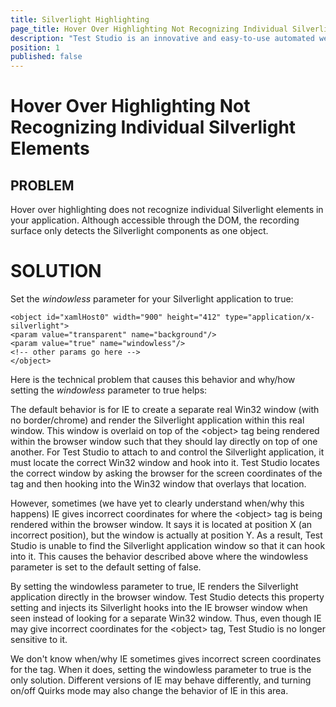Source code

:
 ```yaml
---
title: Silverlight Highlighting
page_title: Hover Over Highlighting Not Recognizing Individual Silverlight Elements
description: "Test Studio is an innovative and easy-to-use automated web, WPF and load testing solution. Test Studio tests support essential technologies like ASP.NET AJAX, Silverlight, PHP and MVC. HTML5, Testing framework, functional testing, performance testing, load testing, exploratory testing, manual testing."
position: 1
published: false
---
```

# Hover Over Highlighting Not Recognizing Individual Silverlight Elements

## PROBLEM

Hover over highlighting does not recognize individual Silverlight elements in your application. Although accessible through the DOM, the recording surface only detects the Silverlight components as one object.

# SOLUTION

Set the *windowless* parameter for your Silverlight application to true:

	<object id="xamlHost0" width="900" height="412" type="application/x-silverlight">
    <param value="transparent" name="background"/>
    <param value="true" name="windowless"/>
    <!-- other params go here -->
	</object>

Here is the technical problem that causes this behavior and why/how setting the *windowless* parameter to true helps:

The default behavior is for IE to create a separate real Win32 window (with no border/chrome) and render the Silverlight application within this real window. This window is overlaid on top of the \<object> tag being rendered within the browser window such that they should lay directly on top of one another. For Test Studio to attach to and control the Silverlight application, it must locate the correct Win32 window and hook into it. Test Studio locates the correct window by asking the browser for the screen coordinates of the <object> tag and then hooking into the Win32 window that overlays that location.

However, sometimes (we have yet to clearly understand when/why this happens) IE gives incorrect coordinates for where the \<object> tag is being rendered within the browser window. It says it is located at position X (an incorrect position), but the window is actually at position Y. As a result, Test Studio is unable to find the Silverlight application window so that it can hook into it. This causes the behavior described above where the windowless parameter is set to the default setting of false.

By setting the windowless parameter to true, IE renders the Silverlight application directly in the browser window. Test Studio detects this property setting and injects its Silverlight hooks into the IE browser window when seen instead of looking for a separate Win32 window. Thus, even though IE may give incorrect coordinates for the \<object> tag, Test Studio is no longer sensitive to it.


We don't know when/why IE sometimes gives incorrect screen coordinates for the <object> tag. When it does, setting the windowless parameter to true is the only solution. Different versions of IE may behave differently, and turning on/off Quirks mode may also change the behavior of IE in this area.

Exercise objective:
Within the material above, find every line containing the word "value" and copy it.

Solution to this exercise:
    <param value="transparent" name="background"/>
    <param value="true" name="windowless"/>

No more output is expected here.